Mittwoch, 3. Februar 2016

[Rezension] The Medusa Amulet by Robert Masello

Jede Woche eine Rezension schreiben ist gar nicht mal so einfach. Die Texte wollen fertig werden, die Fotos müssen ebenfalls gemacht werden, und natürlich wollen auch Bücher gelesen werden. Durch die regelmäßigen Rezensionen haben nun aber auch unbekanntere Bücher eine Chance auf meinem Blog ein Plätzchen zu finden. Bücher, welche ich sonst niemal rezensiert hätte, finden nun auf meinem Blog ein Zuhause. So auch The Medusa Amulet von Robert Masello, welches ich euch heute auf Englisch vorstellen möchte.

Title: The Medusa Amulet
Author: Robert Masello
Genre: Historical Thriller
Paperback: 464 Pages
ISBN: 978-0-099-55429-5
List Price: £6,99
Bildergebnis für vintage logo random house

A mysterious widow offers David Franco, an art historian who admires the great artist Benvenuto Cellini, the chance of his lifetime - to save his dying sister by paying him a million dollars to find a legendary amulet crafted by Cellini himself. The woman believes this amulet crested with the face of the medusa is supposed to give immortality. Whoever stares into the mirror of the Medusa Amulet on a moonlit night, shall live an eternal life. With this David sees the opportunity to pay of Sarah's medical bills, but also sees the difficulty of the quest as he doesn't believe in the powers of the amulet, but he has to have faith in the existence in order to save his sister. He throws himself into a desperate search that soon turns into a race against time. His search leads him to Italy and France, where he finds information that lasted throughout the centuries and brings him closer to finding the amulet. But there are others who want to stop him and they will do anything to keep the powers of the amulet for themselves. Together with his new acquaintance Olivia he starts to discover unbelievable things which soon let him believe in eternal life.
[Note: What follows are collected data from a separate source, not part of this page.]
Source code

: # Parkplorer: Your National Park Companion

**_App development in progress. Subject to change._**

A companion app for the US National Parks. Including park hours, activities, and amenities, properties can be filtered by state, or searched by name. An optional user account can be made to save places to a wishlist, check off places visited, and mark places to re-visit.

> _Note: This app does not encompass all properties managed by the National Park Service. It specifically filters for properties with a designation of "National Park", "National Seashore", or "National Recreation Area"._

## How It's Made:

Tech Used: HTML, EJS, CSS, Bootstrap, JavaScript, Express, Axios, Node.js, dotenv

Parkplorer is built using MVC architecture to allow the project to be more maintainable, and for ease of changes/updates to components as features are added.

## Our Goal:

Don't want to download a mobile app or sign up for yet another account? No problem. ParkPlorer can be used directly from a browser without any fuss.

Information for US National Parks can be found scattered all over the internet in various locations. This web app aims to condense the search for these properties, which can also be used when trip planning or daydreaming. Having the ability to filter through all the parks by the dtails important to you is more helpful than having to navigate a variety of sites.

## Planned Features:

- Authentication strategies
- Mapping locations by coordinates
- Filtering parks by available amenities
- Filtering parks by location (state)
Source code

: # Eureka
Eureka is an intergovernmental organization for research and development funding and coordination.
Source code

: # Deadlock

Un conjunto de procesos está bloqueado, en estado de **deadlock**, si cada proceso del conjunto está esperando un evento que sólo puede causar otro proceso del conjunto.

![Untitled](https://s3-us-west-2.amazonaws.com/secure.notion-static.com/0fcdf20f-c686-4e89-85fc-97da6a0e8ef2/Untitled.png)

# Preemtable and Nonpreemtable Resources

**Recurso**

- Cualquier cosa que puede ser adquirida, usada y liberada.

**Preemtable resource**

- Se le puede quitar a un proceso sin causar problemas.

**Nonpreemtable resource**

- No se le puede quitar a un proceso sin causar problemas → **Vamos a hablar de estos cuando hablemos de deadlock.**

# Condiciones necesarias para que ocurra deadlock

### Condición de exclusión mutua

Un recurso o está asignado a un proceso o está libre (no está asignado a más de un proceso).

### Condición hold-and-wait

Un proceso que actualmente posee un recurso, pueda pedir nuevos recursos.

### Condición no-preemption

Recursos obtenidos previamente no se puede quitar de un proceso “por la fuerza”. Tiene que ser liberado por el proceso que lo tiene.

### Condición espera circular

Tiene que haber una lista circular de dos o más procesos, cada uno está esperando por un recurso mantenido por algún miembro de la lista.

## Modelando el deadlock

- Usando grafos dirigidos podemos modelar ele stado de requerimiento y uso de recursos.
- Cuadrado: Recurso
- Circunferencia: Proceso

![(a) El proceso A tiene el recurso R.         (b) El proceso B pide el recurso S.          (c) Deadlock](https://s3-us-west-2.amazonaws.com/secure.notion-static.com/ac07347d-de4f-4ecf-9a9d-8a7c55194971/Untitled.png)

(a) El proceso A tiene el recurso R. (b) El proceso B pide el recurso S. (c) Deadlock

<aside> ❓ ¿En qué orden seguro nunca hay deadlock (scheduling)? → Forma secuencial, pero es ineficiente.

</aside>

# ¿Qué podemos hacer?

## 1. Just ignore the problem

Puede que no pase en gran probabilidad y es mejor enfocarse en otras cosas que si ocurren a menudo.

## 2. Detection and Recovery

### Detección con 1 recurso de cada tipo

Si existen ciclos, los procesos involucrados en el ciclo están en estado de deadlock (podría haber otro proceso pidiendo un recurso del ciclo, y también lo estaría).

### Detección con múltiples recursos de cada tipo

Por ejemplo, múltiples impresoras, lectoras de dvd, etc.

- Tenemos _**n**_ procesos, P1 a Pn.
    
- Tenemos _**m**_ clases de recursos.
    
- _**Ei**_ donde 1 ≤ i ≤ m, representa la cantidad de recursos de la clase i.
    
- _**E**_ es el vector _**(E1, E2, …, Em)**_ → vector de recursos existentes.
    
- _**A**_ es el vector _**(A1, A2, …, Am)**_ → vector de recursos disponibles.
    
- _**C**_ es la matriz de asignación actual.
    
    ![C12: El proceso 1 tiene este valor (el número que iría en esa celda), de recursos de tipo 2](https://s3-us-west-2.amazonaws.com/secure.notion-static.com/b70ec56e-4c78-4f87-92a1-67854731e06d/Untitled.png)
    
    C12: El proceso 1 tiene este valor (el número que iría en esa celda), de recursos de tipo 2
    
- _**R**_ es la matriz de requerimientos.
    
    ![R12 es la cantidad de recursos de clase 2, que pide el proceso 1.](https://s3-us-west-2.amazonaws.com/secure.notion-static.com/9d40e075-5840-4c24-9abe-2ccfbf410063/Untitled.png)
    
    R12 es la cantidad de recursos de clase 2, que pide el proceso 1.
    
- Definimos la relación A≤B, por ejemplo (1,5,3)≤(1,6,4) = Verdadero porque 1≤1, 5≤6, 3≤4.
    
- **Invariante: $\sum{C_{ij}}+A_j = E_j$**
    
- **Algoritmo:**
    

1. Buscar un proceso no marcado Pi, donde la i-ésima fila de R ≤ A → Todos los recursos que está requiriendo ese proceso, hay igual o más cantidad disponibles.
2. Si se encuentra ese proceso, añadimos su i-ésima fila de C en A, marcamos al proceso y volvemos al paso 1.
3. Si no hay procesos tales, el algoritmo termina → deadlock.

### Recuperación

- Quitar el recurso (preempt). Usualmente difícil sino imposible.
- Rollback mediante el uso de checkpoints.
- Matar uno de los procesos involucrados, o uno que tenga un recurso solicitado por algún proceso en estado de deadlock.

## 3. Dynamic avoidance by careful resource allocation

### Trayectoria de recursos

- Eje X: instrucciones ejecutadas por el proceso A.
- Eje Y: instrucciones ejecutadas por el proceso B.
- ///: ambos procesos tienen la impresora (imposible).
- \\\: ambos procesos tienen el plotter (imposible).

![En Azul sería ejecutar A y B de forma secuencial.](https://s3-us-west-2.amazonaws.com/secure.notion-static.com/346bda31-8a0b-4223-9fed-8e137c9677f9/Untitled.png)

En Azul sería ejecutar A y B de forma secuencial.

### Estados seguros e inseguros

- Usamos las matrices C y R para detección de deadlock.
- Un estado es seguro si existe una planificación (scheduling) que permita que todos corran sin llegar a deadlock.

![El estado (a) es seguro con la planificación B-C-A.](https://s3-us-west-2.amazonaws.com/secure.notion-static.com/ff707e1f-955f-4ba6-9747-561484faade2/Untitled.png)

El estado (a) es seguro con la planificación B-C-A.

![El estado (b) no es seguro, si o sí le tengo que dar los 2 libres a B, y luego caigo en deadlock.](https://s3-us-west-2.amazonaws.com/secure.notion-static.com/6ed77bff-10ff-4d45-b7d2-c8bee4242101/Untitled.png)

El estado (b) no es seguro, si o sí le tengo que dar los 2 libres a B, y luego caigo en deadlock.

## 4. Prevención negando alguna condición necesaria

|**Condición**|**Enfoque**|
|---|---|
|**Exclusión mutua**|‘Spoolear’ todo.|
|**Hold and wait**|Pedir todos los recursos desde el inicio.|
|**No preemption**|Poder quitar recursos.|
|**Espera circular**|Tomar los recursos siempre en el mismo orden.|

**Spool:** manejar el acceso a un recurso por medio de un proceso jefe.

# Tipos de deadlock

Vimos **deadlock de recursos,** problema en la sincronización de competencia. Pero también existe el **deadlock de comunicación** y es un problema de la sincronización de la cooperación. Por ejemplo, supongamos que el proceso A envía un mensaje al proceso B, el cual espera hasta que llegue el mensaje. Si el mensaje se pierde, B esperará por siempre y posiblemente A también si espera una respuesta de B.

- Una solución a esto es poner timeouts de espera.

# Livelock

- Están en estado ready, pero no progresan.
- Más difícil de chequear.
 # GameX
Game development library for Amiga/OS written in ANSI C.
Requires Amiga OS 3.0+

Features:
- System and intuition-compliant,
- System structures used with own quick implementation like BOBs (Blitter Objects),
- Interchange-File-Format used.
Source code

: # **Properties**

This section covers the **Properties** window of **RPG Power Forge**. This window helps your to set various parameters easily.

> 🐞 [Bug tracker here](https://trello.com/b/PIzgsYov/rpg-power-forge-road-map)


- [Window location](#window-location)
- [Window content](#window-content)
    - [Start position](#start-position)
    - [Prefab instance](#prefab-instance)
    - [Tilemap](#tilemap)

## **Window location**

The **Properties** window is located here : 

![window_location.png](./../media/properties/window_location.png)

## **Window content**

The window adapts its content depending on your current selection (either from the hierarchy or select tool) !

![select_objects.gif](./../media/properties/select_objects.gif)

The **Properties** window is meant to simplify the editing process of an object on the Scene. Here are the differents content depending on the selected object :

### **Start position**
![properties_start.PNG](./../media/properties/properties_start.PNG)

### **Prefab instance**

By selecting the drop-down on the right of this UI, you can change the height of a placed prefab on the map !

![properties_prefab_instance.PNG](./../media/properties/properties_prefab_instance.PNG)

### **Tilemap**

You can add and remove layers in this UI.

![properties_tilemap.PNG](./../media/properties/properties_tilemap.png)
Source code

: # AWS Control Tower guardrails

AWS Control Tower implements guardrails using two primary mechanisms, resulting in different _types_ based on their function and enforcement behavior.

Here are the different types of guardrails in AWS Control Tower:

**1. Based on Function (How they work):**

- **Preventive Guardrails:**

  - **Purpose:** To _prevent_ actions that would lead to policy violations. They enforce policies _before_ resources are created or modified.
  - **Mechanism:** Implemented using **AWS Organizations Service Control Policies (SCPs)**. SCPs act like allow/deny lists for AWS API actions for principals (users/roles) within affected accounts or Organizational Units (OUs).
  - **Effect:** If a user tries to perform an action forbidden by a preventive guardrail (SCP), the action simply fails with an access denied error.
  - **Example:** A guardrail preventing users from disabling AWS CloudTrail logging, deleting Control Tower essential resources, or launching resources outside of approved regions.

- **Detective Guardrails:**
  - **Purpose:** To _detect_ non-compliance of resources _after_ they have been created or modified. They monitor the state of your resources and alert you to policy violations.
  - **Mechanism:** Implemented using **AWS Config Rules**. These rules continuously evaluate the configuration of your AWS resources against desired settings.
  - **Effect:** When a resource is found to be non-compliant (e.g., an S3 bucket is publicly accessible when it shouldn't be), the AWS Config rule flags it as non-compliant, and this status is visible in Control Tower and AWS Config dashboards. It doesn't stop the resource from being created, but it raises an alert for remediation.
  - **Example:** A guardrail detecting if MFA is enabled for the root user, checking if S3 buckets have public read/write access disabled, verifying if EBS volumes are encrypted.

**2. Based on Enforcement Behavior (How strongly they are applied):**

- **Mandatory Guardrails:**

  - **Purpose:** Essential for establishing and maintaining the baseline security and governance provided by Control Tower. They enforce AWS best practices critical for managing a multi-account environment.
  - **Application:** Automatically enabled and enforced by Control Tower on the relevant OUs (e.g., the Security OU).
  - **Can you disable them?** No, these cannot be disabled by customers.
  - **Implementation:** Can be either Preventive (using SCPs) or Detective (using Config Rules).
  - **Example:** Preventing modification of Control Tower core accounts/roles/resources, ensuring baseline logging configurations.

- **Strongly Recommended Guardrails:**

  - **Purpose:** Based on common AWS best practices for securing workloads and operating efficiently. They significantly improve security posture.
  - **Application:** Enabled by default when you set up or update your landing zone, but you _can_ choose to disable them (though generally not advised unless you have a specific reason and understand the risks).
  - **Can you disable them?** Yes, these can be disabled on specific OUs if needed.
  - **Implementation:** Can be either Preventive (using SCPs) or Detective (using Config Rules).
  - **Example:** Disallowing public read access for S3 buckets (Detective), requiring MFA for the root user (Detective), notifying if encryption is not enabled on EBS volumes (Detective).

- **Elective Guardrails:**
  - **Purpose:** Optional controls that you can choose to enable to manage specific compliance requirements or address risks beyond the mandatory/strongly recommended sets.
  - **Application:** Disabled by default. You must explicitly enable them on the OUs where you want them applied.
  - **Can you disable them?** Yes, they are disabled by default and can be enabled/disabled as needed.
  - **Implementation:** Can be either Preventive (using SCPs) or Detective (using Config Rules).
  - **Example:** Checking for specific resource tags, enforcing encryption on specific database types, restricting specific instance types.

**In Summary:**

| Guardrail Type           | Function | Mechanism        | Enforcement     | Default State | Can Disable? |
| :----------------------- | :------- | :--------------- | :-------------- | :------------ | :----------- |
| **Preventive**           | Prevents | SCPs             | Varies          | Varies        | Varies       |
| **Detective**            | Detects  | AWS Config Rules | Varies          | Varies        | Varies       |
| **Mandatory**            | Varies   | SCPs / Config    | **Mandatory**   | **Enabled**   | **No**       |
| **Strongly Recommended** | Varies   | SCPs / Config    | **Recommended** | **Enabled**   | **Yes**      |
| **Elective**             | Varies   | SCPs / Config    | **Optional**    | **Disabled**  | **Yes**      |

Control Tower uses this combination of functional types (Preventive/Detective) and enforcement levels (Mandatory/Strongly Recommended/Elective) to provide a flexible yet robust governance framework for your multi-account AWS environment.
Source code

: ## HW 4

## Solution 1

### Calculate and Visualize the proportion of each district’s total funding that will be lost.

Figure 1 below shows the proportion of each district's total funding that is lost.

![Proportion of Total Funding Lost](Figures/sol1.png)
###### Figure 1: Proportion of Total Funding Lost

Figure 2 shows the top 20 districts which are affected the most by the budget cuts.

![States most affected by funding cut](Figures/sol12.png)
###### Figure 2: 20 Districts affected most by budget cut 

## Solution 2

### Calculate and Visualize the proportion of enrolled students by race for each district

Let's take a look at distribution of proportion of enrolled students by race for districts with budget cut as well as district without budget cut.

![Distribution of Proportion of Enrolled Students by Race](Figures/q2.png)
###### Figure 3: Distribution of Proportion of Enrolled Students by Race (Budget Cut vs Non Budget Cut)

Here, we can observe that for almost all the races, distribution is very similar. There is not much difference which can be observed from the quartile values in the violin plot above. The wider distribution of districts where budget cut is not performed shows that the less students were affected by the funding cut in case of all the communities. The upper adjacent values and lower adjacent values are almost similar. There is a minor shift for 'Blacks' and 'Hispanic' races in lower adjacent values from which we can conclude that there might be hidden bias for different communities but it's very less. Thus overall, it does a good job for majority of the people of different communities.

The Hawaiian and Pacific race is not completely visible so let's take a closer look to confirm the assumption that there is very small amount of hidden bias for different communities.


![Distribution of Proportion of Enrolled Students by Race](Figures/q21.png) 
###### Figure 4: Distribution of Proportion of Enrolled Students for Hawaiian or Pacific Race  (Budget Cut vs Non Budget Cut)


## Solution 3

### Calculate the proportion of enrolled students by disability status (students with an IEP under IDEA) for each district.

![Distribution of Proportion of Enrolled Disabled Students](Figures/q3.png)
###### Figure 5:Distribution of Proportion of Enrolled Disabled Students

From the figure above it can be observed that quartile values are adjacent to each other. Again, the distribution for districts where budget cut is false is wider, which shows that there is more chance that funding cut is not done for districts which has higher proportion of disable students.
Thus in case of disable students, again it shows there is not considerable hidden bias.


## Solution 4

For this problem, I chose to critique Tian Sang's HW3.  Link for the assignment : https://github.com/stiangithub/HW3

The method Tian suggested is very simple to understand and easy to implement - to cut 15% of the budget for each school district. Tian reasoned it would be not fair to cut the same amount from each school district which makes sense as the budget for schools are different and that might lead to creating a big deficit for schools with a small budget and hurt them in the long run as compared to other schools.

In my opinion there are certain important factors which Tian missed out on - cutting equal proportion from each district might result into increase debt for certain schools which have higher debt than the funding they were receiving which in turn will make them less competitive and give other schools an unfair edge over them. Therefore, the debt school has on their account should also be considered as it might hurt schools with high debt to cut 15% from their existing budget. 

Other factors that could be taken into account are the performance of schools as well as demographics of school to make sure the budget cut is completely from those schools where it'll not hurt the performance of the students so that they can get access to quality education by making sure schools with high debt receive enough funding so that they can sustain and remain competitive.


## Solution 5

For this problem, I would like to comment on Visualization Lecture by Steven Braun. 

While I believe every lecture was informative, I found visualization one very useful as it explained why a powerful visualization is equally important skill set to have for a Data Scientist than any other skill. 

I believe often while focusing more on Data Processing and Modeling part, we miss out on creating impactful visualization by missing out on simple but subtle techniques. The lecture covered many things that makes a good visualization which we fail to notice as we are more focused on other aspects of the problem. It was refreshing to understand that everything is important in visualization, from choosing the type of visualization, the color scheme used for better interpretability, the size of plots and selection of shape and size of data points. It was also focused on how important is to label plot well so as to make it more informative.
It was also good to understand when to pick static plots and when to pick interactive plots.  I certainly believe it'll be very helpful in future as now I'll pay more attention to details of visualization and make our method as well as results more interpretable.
"All he wanted was eternity... and it never occurred to him that eternity could be the loneliest destination of all." ~ S. 413

The story is split into two time sequences. We start of by getting to know the historical figur of Benvenuto Cellini in the 16th century and later on meet David in the present. I really enjoyed the mix between past and present and the way those times were connected. Through this and the combination of thriller, fantasy, mystery and historical elements I actually felt as a part of the quest for eternal life and for at least 464 pages I actually believed in the existence of immortality. The overall plot is a great mix between fact and fiction, which makes the story all more exciting, because you actually get to know Cellini's work and can't always tell what is true and whatnot.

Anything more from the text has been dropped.